Severo, intérprete do Brasil

Primeiro conheci o José Antônio Severo historiador pelos livros presenteados pela jornalista Ana Amélia Lemos, chefe da sucursal do jornal Zero Hora em Brasília (depois senadora) e que sabia do meu interesse pela história da Província de São Pedro do Rio Grande e das minhas andanças pelos pagos em busca da memória dos bravos, que a partir da fronteira sul ajudaram a construir o Brasil.

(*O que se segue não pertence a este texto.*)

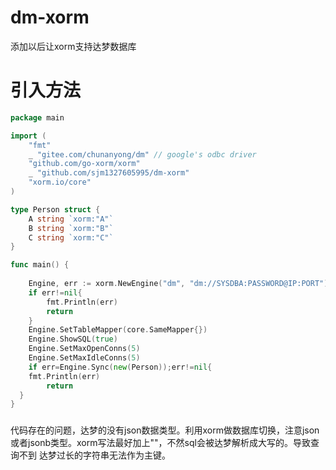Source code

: # dm-xorm
添加以后让xorm支持达梦数据库

# 引入方法
```go
package main

import (
	"fmt"
	_ "gitee.com/chunanyong/dm" // google's odbc driver
	"github.com/go-xorm/xorm"
	_ "github.com/sjm1327605995/dm-xorm"
	"xorm.io/core"
)

type Person struct {
	A string `xorm:"A"`
	B string `xorm:"B"`
	C string `xorm:"C"`
}

func main() {
	
	Engine, err := xorm.NewEngine("dm", "dm://SYSDBA:PASSWORD@IP:PORT")
	if err!=nil{
		fmt.Println(err)
		return
	}
	Engine.SetTableMapper(core.SameMapper{})
	Engine.ShowSQL(true)
	Engine.SetMaxOpenConns(5)
	Engine.SetMaxIdleConns(5)
	if err=Engine.Sync(new(Person));err!=nil{
  	fmt.Println(err)
		return
  }
}
```

###
代码存在的问题，达梦的没有json数据类型。利用xorm做数据库切换，注意json或者jsonb类型。xorm写法最好加上""，不然sql会被达梦解析成大写的。导致查询不到
达梦过长的字符串无法作为主键。
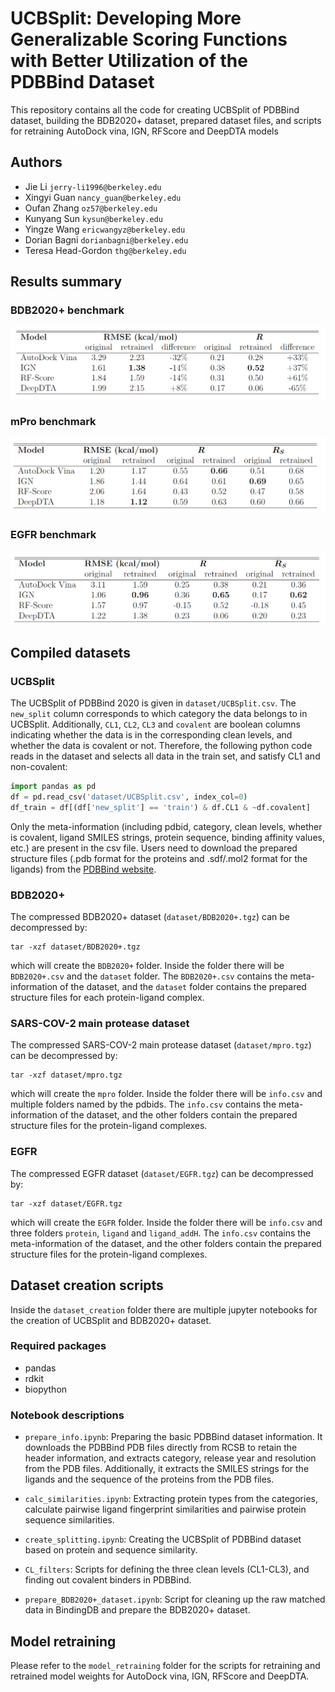 # UCBSplit: Developing More Generalizable Scoring Functions with Better Utilization of the PDBBind Dataset
This repository contains all the code for creating UCBSplit of PDBBind dataset, building the BDB2020+ dataset, prepared dataset files, and scripts for retraining AutoDock vina, IGN, RFScore and DeepDTA models

## Authors
* Jie Li `jerry-li1996@berkeley.edu`
* Xingyi Guan `nancy_guan@berkeley.edu`
* Oufan Zhang `oz57@berkeley.edu`
* Kunyang Sun `kysun@berkeley.edu`
* Yingze Wang `ericwangyz@berkeley.edu`
* Dorian Bagni `dorianbagni@berkeley.edu`
* Teresa Head-Gordon `thg@berkeley.edu`

## Results summary
### BDB2020+ benchmark
![](tables/BDB2020+.png)
### mPro benchmark
![](tables/mPro.png)
### EGFR benchmark
![](tables/EGFR.png)

## Compiled datasets
### UCBSplit
The UCBSplit of PDBBind 2020 is given in `dataset/UCBSplit.csv`. The `new_split` column corresponds to which category the data belongs to in UCBSplit. Additionally, `CL1`, `CL2`, `CL3` and `covalent` are boolean columns indicating whether the data is in the corresponding clean levels, and whether the data is covalent or not. Therefore, the following python code reads in the dataset and selects all data in the train set, and satisfy CL1 and non-covalent:

```python
import pandas as pd
df = pd.read_csv('dataset/UCBSplit.csv', index_col=0)
df_train = df[(df['new_split'] == 'train') & df.CL1 & ~df.covalent]
```
Only the meta-information (including pdbid, category, clean levels, whether is covalent, ligand SMILES strings, protein sequence, binding affinity values, etc.) are present in the csv file. Users need to download the prepared structure files (.pdb format for the proteins and .sdf/.mol2 format for the ligands) from the [PDBBind website](http://www.pdbbind.org.cn/download.php).

### BDB2020+
The compressed BDB2020+ dataset (`dataset/BDB2020+.tgz`) can be decompressed by:
```
tar -xzf dataset/BDB2020+.tgz
```

which will create the `BDB2020+` folder. Inside the folder there will be `BDB2020+.csv` and the `dataset` folder. The `BDB2020+.csv` contains the meta-information of the dataset, and the `dataset` folder contains the prepared structure files for each protein-ligand complex.

### SARS-COV-2 main protease dataset
The compressed SARS-COV-2 main protease dataset (`dataset/mpro.tgz`) can be decompressed by:
```
tar -xzf dataset/mpro.tgz
```

which will create the `mpro` folder. Inside the folder there will be `info.csv` and multiple folders named by the pdbids. The `info.csv` contains the meta-information of the dataset, and the other folders contain the prepared structure files for the protein-ligand complexes.

### EGFR
The compressed EGFR dataset (`dataset/EGFR.tgz`) can be decompressed by:
```
tar -xzf dataset/EGFR.tgz
```

which will create the `EGFR` folder. Inside the folder there will be `info.csv` and three folders `protein`, `ligand` and `ligand_addH`. The `info.csv` contains the meta-information of the dataset, and the other folders contain the prepared structure files for the protein-ligand complexes.

## Dataset creation scripts
Inside the `dataset_creation` folder there are multiple jupyter notebooks for the creation of UCBSplit and BDB2020+ dataset.

### Required packages
* pandas
* rdkit 
* biopython

### Notebook descriptions
* `prepare_info.ipynb`: Preparing the basic PDBBind dataset information. It downloads the PDBBind PDB files directly from RCSB to retain the header information, and extracts category, release year and resolution from the PDB files. Additionally, it extracts the SMILES strings for the ligands and the sequence of the proteins from the PDB files.

* `calc_similarities.ipynb`: Extracting protein types from the categories, calculate pairwise ligand fingerprint similarities and pairwise protein sequence similarities.

* `create_splitting.ipynb`: Creating the UCBSplit of PDBBind dataset based on protein and sequence similarity.

* `CL_filters`: Scripts for defining the three clean levels (CL1-CL3), and finding out covalent binders in PDBBind.

* `prepare_BDB2020+_dataset.ipynb`: Script for cleaning up the raw matched data in BindingDB and prepare the BDB2020+ dataset.

## Model retraining
Please refer to the `model_retraining` folder for the scripts for retraining and retrained model weights for AutoDock vina, IGN, RFScore and DeepDTA.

Anos depois, Severo me foi apresentado no Ministério da Ciência, Tecnologia e Inovação pelo jornalista Ivanir José Bortot, meu companheiro de jornadas estudantis da UNE (União Nacional dos Estudantes) nos finais dos anos 70. Foi uma breve conversa sobre os temas que selaram definitivamente nossa identidade e amizade: a história e a memória do Brasil. Da conversa nasceu o convite imediato para que Severo passasse a integrar a assessoria do Ministério.

Quando deixei a pasta e fui para o Ministério da Defesa, Severo me acompanhou no desafio pleno de novos caminhos a quem se interessava por história e memória do País.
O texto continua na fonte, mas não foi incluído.